Friday, Jul. 02, 1965

Current & Various

BEWARE OF CAESAR by Vincent Sheean. 244 pages. Random House. $4.95.

The Roman philosopher Seneca came to a sad end. Spurred by patriotism, he came out of exile to tutor Emperor Claudius' unstable stepson Nero and was rewarded for his pains several years later when his onetime student ordered him to commit suicide. At least Nero recognized greatness; ordinary mortals died by torture when a shadow crossed the Emperor's demented brain. In this threadbare, novelistic pastiche, Vincent Sheean treats Seneca far worse. Though the historical Seneca was second only to Cicero as an exponent of Stoicism, Sheean's Seneca has only windy self-pity and a maundering facility with cosmic cliches ("In my opinion the wickedest and unworthiest of men are generally the most rewarded"). He shows little understanding of his venomous pupil, perhaps because Sheean's Nero is not a character at all but a dim amal gam of perfumes, painted lips and libido. In all, Sheean has taken one of history's wise men living in one of its most scandalous eras and produced a dry tract full of petty non sequiturs.

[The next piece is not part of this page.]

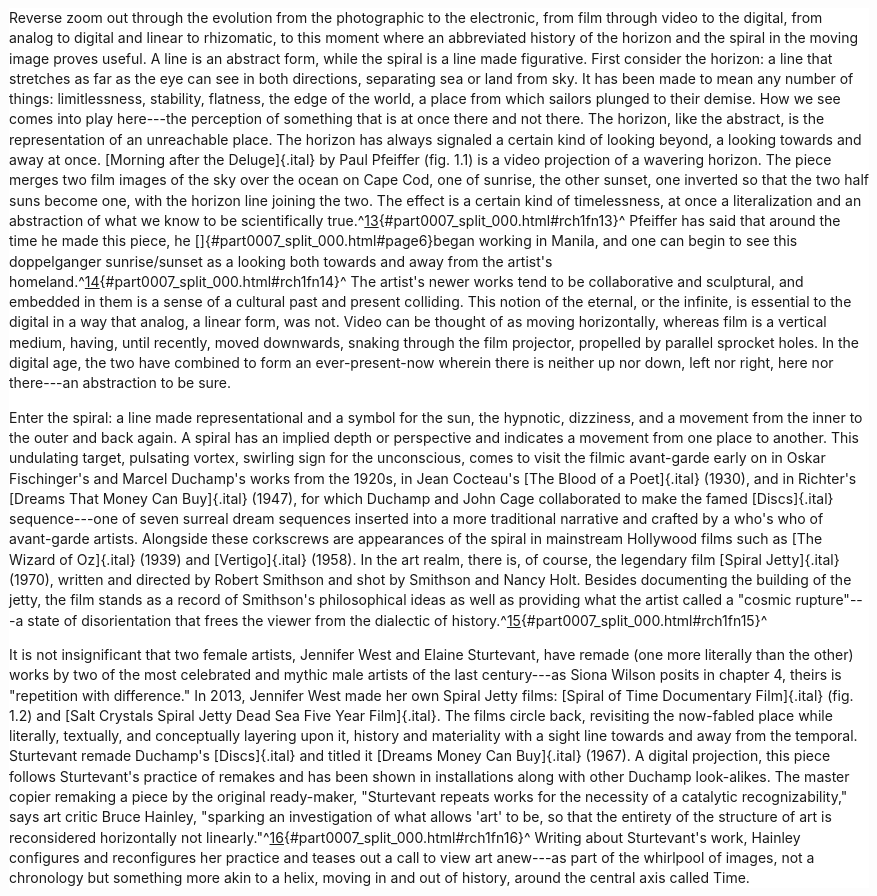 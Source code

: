 Reverse zoom out through the evolution from the photographic to the electronic, from film through video to the digital, from analog to digital and linear to rhizomatic, to this moment where an abbreviated history of the horizon and the spiral in the moving image proves useful. A line is an abstract form, while the spiral is a line made figurative. First consider the horizon: a line that stretches as far as the eye can see in both directions, separating sea or land from sky. It has been made to mean any number of things: limitlessness, stability, flatness, the edge of the world, a place from which sailors plunged to their demise. How we see comes into play here---the perception of something that is at once there and not there. The horizon, like the abstract, is the representation of an unreachable place. The horizon has always signaled a certain kind of looking beyond, a looking towards and away at once. [Morning after the Deluge]{.ital} by Paul Pfeiffer (fig. 1.1) is a video projection of a wavering horizon. The piece merges two film images of the sky over the ocean on Cape Cod, one of sunrise, the other sunset, one inverted so that the two half suns become one, with the horizon line joining the two. The effect is a certain kind of timelessness, at once a literalization and an abstraction of what we know to be scientifically true.^[13](#part0007_split_004.html#ch1fn13){#part0007_split_000.html#rch1fn13}^ Pfeiffer has said that around the time he made this piece, he []{#part0007_split_000.html#page6}began working in Manila, and one can begin to see this doppelganger sunrise/sunset as a looking both towards and away from the artist's homeland.^[14](#part0007_split_004.html#ch1fn14){#part0007_split_000.html#rch1fn14}^ The artist's newer works tend to be collaborative and sculptural, and embedded in them is a sense of a cultural past and present colliding. This notion of the eternal, or the infinite, is essential to the digital in a way that analog, a linear form, was not. Video can be thought of as moving horizontally, whereas film is a vertical medium, having, until recently, moved downwards, snaking through the film projector, propelled by parallel sprocket holes. In the digital age, the two have combined to form an ever-present-now wherein there is neither up nor down, left nor right, here nor there---an abstraction to be sure.

Enter the spiral: a line made representational and a symbol for the sun, the hypnotic, dizziness, and a movement from the inner to the outer and back again. A spiral has an implied depth or perspective and indicates a movement from one place to another. This undulating target, pulsating vortex, swirling sign for the unconscious, comes to visit the filmic avant-garde early on in Oskar Fischinger's and Marcel Duchamp's works from the 1920s, in Jean Cocteau's [The Blood of a Poet]{.ital} (1930), and in Richter's [Dreams That Money Can Buy]{.ital} (1947), for which Duchamp and John Cage collaborated to make the famed [Discs]{.ital} sequence---one of seven surreal dream sequences inserted into a more traditional narrative and crafted by a who's who of avant-garde artists. Alongside these corkscrews are appearances of the spiral in mainstream Hollywood films such as [The Wizard of Oz]{.ital} (1939) and [Vertigo]{.ital} (1958). In the art realm, there is, of course, the legendary film [Spiral Jetty]{.ital} (1970), written and directed by Robert Smithson and shot by Smithson and Nancy Holt. Besides documenting the building of the jetty, the film stands as a record of Smithson's philosophical ideas as well as providing what the artist called a "cosmic rupture"---a state of disorientation that frees the viewer from the dialectic of history.^[15](#part0007_split_004.html#ch1fn15){#part0007_split_000.html#rch1fn15}^

It is not insignificant that two female artists, Jennifer West and Elaine Sturtevant, have remade (one more literally than the other) works by two of the most celebrated and mythic male artists of the last century---as Siona Wilson posits in chapter 4, theirs is "repetition with difference." In 2013, Jennifer West made her own Spiral Jetty films: [Spiral of Time Documentary Film]{.ital} (fig. 1.2) and [Salt Crystals Spiral Jetty Dead Sea Five Year Film]{.ital}. The films circle back, revisiting the now-fabled place while literally, textually, and conceptually layering upon it, history and materiality with a sight line towards and away from the temporal. Sturtevant remade Duchamp's [Discs]{.ital} and titled it [Dreams Money Can Buy]{.ital} (1967). A digital projection, this piece follows Sturtevant's practice of remakes and has been shown in installations along with other Duchamp look-alikes. The master copier remaking a piece by the original ready-maker, "Sturtevant repeats works for the necessity of a catalytic recognizability," says art critic Bruce Hainley, "sparking an investigation of what allows 'art' to be, so that the entirety of the structure of art is reconsidered horizontally not linearly."^[16](#part0007_split_004.html#ch1fn16){#part0007_split_000.html#rch1fn16}^ Writing about Sturtevant's work, Hainley configures and reconfigures her practice and teases out a call to view art anew---as part of the whirlpool of images, not a chronology but something more akin to a helix, moving in and out of history, around the central axis called Time.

CATS DON'T CARE FOR MONEY by Christiane Rochefort. 183 pages. Doubleday. $3.95.

Christiane Rochefort's first novel, Warrior's Rest, won the Prix de la Nouvelle Vague in 1959. That book told, with almost clinical clarity, of the inexorable destruction of a young woman who surrenders herself to an insatiable, mad alcoholic. It is not likely that Rochefort's new novel will win any prizes. Celine is a casually wicked misfit who cannot abide middle-class posturings. So she marries Philippe, a stuffed middle-class shirt who is "obsessed with the Absolute the way some people are with golf." Middle-class sex with Philippe only accentuates Celine's boredom, and so she drifts into some high-class sex with her friend Julia, which seems to make life tolerable until Julia gets killed in an automobile accident. Well, that's the way the chassis crumples. Author Rochefort says that married life is hell for a woman who is married to a bore. No great shakes for the bore either.

THE LONG DAY WANES by Anthony Burgess. 512 pages. Norton. $6.95.

The illustrious line of British colonial fiction may have arrived at parade's end with this trilogy of short novels about the last days of British rule in Malaya; Britain has no place to send another Kipling, Maugham, Forster, Greene or Waugh. Author Burgess' witness to the waning of the imperial day is Victor Crabbe, a teacher in a multiracial prep school solemnly modeled by its British founders after Eton and Harrow (Burgess himself served for three years as an education officer in Malaya). Bemusedly, Crabbe sees that the system is crumbling, but the snobbery is not. Malays hate Indians, who hate Chinese. Every Asian hates the British, and secretly despises himself for not being British. Crabbe, who does not think himself superior to the Asians, is regarded as a madman. Who throws away superiority unless he is mad? The turnabout suggests what is wrong with the novel. Crabbe is truly without self-interest, almost without volition. It is very hard to write about such a hero.

MRS. 'ARRIS GOES TO PARLIAMENT by Paul Gallico. 152 pages. Doubleday. $2.95.

Aving already ad bestselling olidays in Paris and Manhattan, Mrs. 'Arris as ardly anyplace else to betake erself to but the Ouse of Commons. So that, in peccable cockney, and a scrutable plot, is where Paul Gallico's favorite charlady winds up. In the process she outsmarts Sir Wilmot, a political kingmaker who sponsors her political career only to divide the Labor vote. Thanks to Sir Wilmot's chauffeur, Mrs. 'Arris gets elected, only to decide that she prefers the backstairs to the back benches. Wherever Gallico takes her next, she will at least ride up in a Rolls.

AUGUST IS A WICKED MONTH by Edna O'Brien. 220 pages. Simon & Schuster. $3.95.

Edna O'Brien's fourth novel suggests that she knows more about growing up on an Irish farm (The Country Girls) and coming of age in an affair with an older man (The Lonely Girl, which became Girl with Green Eyes on film) than she does about sex vacations, Riviera style. After two years of separation from her husband, Ellen Sage "longed to be naked with all the men in the world making love to her, all at once." Instead, one by one, she gets a Viennese violinist who wants to learn dirty words in English, an aging American millionaire, and a muscular American movie star who leaves her with a venereal infection.

Eventually, Ellen totters back to an empty life in London and discovers, rather later than the reader, "a new sensation, indifference."